PROMPT
Write the data out verbatim.

★ ★ ★ ★

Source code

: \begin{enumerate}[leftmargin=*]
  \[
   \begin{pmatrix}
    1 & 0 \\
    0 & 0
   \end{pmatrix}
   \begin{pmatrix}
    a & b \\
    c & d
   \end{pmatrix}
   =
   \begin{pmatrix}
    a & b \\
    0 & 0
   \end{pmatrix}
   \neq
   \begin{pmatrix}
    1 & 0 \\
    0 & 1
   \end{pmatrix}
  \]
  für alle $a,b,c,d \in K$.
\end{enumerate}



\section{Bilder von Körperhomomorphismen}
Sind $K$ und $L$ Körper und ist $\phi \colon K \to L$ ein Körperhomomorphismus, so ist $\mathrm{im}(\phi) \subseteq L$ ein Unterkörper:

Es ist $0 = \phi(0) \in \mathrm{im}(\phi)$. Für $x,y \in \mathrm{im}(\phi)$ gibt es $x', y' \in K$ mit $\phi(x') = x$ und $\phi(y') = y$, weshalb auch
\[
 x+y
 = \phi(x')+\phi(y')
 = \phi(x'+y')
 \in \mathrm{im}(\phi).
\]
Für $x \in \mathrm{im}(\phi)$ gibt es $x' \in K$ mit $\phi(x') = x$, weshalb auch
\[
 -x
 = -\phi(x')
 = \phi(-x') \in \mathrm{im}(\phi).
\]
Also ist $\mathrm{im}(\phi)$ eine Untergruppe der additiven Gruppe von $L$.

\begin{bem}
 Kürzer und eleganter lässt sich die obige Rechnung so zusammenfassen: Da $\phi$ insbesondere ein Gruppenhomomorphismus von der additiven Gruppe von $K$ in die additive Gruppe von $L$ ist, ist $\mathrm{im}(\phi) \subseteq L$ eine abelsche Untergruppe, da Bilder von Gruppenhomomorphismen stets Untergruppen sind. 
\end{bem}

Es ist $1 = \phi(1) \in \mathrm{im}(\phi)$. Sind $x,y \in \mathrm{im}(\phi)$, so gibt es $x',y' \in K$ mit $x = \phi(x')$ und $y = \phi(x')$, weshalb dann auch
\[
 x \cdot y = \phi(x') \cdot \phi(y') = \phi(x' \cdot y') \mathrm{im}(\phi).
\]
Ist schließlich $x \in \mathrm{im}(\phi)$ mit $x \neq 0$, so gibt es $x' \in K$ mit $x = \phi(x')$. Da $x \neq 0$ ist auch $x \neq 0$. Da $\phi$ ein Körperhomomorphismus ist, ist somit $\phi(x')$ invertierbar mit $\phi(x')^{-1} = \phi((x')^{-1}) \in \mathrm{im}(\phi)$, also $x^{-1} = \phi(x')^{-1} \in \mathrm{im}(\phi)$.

★ ★ ★ ★

YOUR SOLUTION
Source code

: \begin{enumerate}[leftmargin=*]
  \[
   \begin{pmatrix}
    1 & 0 \\
    0 & 0
   \end{pmatrix}
   \begin{pmatrix}
    a & b \\
    c & d
   \end{pmatrix}
   =
   \begin{pmatrix}
    a & b \\
    0 & 0
   \end{pmatrix}
   \neq
   \begin{pmatrix}
    1 & 0 \\
    0 & 1
   \end{pmatrix}
  \]
  für alle $a,b,c,d \in K$.
\end{enumerate}



\section{Bilder von Körperhomomorphismen}
Sind $K$ und $L$ Körper und ist $\phi \colon K \to L$ ein Körperhomomorphismus, so ist $\mathrm{im}(\phi) \subseteq L$ ein Unterkörper:

Es ist $0 = \phi(0) \in \mathrm{im}(\phi)$. Für $x,y \in \mathrm{im}(\phi)$ gibt es $x', y' \in K$ mit $\phi(x') = x$ und $\phi(y') = y$, weshalb auch
\[
 x+y
 = \phi(x')+\phi(y')
 = \phi(x'+y')
 \in \mathrm{im}(\phi).
\]
Für $x \in \mathrm{im}(\phi)$ gibt es $x' \in K$ mit $\phi(x') = x$, weshalb auch
\[
 -x
 = -\phi(x')
 = \phi(-x') \in \mathrm{im}(\phi).
\]
Also ist $\mathrm{im}(\phi)$ eine Untergruppe der additiven Gruppe von $L$.

\begin{bem}
 Kürzer und eleganter lässt sich die obige Rechnung so zusammenfassen: Da $\phi$ insbesondere ein Gruppenhomomorphismus von der additiven Gruppe von $K$ in die additive Gruppe von $L$ ist, ist $\mathrm{im}(\phi) \subseteq L$ eine abelsche Untergruppe, da Bilder von Gruppenhomomorphismen stets Untergruppen sind. 
\end{bem}

Es ist $1 = \phi(1) \in \mathrm{im}(\phi)$. Sind $x,y \in \mathrm{im}(\phi)$, so gibt es $x',y' \in K$ mit $x = \phi(x')$ und $y = \phi(x')$, weshalb dann auch
\[
 x \cdot y = \phi(x') \cdot \phi(y') = \phi(x' \cdot y') \mathrm{im}(\phi).
\]
Ist schließlich $x \in \mathrm{im}(\phi)$ mit $x \neq 0$, so gibt es $x' \in K$ mit $x = \phi(x')$. Da $x \neq 0$ ist auch $x \neq 0$. Da $\phi$ ein Körperhomomorphismus ist, ist somit $\phi(x')$ invertierbar mit $\phi(x')^{-1} = \phi((x')^{-1}) \in \mathrm{im}(\phi)$, also $x^{-1} = \phi(x')^{-1} \in \mathrm{im}(\phi)$.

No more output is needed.